= Beginning of Section =
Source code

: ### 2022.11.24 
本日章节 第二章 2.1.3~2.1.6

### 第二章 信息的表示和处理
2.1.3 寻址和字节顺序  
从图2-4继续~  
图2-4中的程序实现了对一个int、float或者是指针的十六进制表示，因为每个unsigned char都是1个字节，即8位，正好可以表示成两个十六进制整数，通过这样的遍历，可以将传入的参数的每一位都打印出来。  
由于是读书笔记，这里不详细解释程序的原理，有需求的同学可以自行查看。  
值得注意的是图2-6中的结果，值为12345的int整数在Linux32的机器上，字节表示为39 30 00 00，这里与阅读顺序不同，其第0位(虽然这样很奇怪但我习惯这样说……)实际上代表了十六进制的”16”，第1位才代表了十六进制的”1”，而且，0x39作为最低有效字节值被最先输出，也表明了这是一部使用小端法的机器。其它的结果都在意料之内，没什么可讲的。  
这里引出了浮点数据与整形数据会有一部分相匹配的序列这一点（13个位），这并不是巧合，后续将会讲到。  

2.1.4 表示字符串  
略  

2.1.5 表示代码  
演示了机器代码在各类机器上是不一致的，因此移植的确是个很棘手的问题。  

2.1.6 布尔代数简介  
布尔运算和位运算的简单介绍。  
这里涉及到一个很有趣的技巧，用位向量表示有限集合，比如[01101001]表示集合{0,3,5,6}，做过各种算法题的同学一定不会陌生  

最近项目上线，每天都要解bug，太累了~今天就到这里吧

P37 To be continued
= End of Section =
What you should do:
From the entries above, extract only the lines running from the one containing "由于是读书笔记，这里不详细解释程序的原理，有需求的同学可以自行查看。" through the one containing "布尔运算和位运算的简单介绍。", inclusive.

Response area:
由于是读书笔记，这里不详细解释程序的原理，有需求的同学可以自行查看。  
值得注意的是图2-6中的结果，值为12345的int整数在Linux32的机器上，字节表示为39 30 00 00，这里与阅读顺序不同，其第0位(虽然这样很奇怪但我习惯这样说……)实际上代表了十六进制的”16”，第1位才代表了十六进制的”1”，而且，0x39作为最低有效字节值被最先输出，也表明了这是一部使用小端法的机器。其它的结果都在意料之内，没什么可讲的。  
这里引出了浮点数据与整形数据会有一部分相匹配的序列这一点（13个位），这并不是巧合，后续将会讲到。  

2.1.4 表示字符串  
略  

2.1.5 表示代码  
演示了机器代码在各类机器上是不一致的，因此移植的确是个很棘手的问题。  

2.1.6 布尔代数简介  
布尔运算和位运算的简单介绍。  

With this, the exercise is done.